Yahoo's travails in China hurt, and not just because Yang's reputation in the mainland might be tarnished. With more than 123 million people online, China is an important growth market for any Net company. Yahoo, No. 14 on this year's BusinessWeek 50 list of the best-performing large companies, faces challenges at home in trying to catch Google Inc. (GOOG ) in search ads and sheer buzz. So it's important that it succeed in China.
That goal looks more elusive each day. The company got a black eye early this year when U.S. pundits and politicians pilloried it for cooperating with Chinese authorities in the arrest of a dissident who had a Yahoo China e-mail account. As a portal, Yahoo lags behind local rivals Sina.com and Sohu.com. So a year ago, Yahoo China decided to focus on search and redesigned its page with an uncluttered look similar to Google's. But after just five months, Yahoo switched back to the busier look of a portal. Today it's a distant third in search behind market leader Baidu.com. "Yahoo still hasn't made a major impact in China," says Duncan Clark, managing director of Beijing consulting firm BDA China Ltd.
To set things right, Yang last year transferred the China operation to Alibaba.com, which runs online auction sites in the mainland. In exchange, Yahoo paid $1 billion for a 40% stake in Alibaba. The partnership has hardly been a stellar success. Yang and Alibaba CEO Jack Ma have known each other for years, but industry watchers say there have been disagreements between China managers and California headquarters, and Xie quit shortly after he and Ma returned from a trip to the U.S. to discuss strategy. Yahoo declined to comment, but a spokesman for Alibaba says there haven't been significant disputes.

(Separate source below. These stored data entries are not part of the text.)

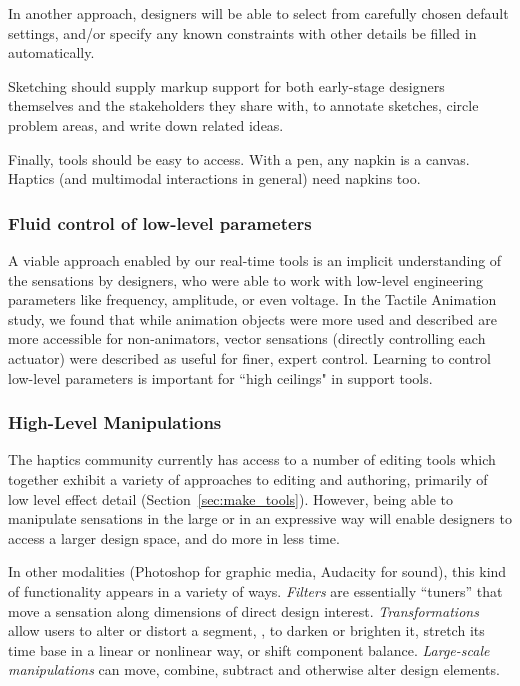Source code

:  In another approach, designers will be able to select from carefully chosen default settings, and/or specify  any known constraints with other details be filled in automatically. 
    
 Sketching should supply markup support for both early-stage designers themselves and the stakeholders they share with, to  annotate sketches, circle problem areas, and write down related ideas.
    
 Finally, tools should be easy to access. With a pen, any napkin is a canvas. Haptics (and multimodal interactions in general) need napkins too. 


%
%
\subsubsection{Fluid control of low-level parameters}
A viable approach enabled by our real-time tools is an implicit understanding of the sensations by designers, who were able to work with low-level engineering parameters like frequency, amplitude, or even voltage.
In the Tactile Animation study, we found that while animation objects were more used and described are more accessible for non-animators, vector sensations (directly controlling each actuator) were described as useful for finer, expert control.
Learning to control low-level parameters is important for ``high ceilings" in \haxd support tools.



%
%
\subsubsection{High-Level Manipulations} 
The haptics community currently has access to a number of editing tools which together exhibit a variety of approaches to editing and authoring, primarily of low level effect detail (Section~\ref{sec:make_tools}).
However, being able to manipulate sensations in the large or in an expressive way will enable designers to access a larger design space, and do more in less time.

In other modalities (Photoshop for graphic media, Audacity for sound), this kind of functionality appears in a variety of ways.  
\textit{Filters} are essentially ``tuners'' that move a sensation along dimensions of direct design interest.
\textit{Transformations} allow users to alter or distort a segment, \eg, to darken or brighten it,  stretch its time base in a linear or nonlinear way, or shift component balance.
%
\textit{Large-scale manipulations} can move, combine, subtract and otherwise alter design elements.

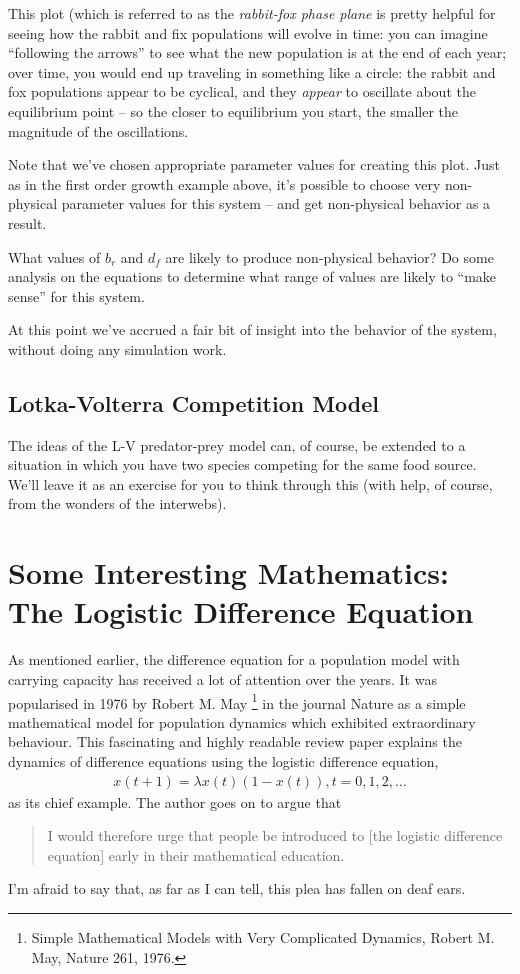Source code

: This plot (which is referred to as the {\it rabbit-fox phase plane} is pretty helpful for seeing how the rabbit and fix populations will evolve in time:  you can imagine ``following the arrows'' to see what the new population is at the end of each year; over time, you would end up traveling in something like a circle:  the rabbit and fox populations appear to be cyclical, and they {\it appear} to oscillate about the equilibrium point -- so the closer to equilibrium you start, the smaller the magnitude of the oscillations.

Note that we've chosen appropriate parameter values for creating this plot.  Just as in the first order growth example above, it's possible to choose very non-physical parameter values for this system -- and get non-physical behavior as a result.


\begin{del}
What values of $b_r$ and $d_f$ are likely to produce non-physical behavior?  Do some analysis on the equations to determine what range of values are likely to ``make sense'' for this system.
\end{del}

At this point we've accrued a fair bit of insight into the behavior of the system, without doing any simulation work.  

\subsection*{Lotka-Volterra Competition Model}

The ideas of the L-V predator-prey model can, of course, be extended to a situation in which you have two species competing for the same food source.  We'll leave it as an exercise for you to think through this (with help, of course, from the wonders of the interwebs).


\section*{Some Interesting Mathematics: The Logistic Difference Equation}

As mentioned earlier, the difference equation for a population model with carrying capacity has received a lot of attention over the years. It was popularised in 1976 by Robert M. May \footnote{Simple Mathematical Models with Very Complicated Dynamics, Robert M. May, Nature 261, 1976.} in the journal Nature as a simple mathematical model for population dynamics which exhibited extraordinary behaviour. This fascinating and highly readable review paper explains the dynamics of difference equations using the logistic difference equation,
\begin{eqnarray}
x(t+1) = \lambda x(t) (1 - x(t)), t = 0, 1, 2, \ldots
\end{eqnarray}
as its chief example. The author goes on to argue that
\begin{quote}
I would therefore urge that people be introduced to [the logistic difference equation] early in their mathematical education.
\end{quote}
I'm afraid to say that, as far as I can tell, this plea has fallen on deaf ears.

Yahoo China also faces accusations by a former executive that it spreads malware, software that installs itself without permission. The charges come from Zhou Hongyi, who became general manager in 2003 when Yahoo China bought Zhou's search engine. In August, 2005, Zhou resigned and soon landed at Qihoo.com, a Net search outfit backed by U.S. venture funds such as Sequoia Capital. Qihoo distributes an anti-spyware program that identifies Yahoo China's toolbar as malware and zaps it from computers. Zhou says that while he worked at Yahoo, the strategy was to distribute the toolbar widely and get users to unwittingly visit sites via pop-up windows. Now he claims he wants to make amends with Qihoo's program. "I opened the Pandora's box, so I should do something to close it." Yahoo China has launched an unfair competition lawsuit against Zhou in Beijing. Zhou has filed a defamation suit of his own.
Despite the turmoil, there's some good news. In November Yahoo China won a suit brought by the China Confederation of Anti-Rogue Software, a local anti-malware group. And Morgan Stanley (MS ) analyst Richard Ji says Yahoo China registered a 16% increase in repeat visitors over last year, vs. 3% for Baidu and a drop of 2% for Google. "Although its market share is small," says Ji, Yahoo "is very sticky."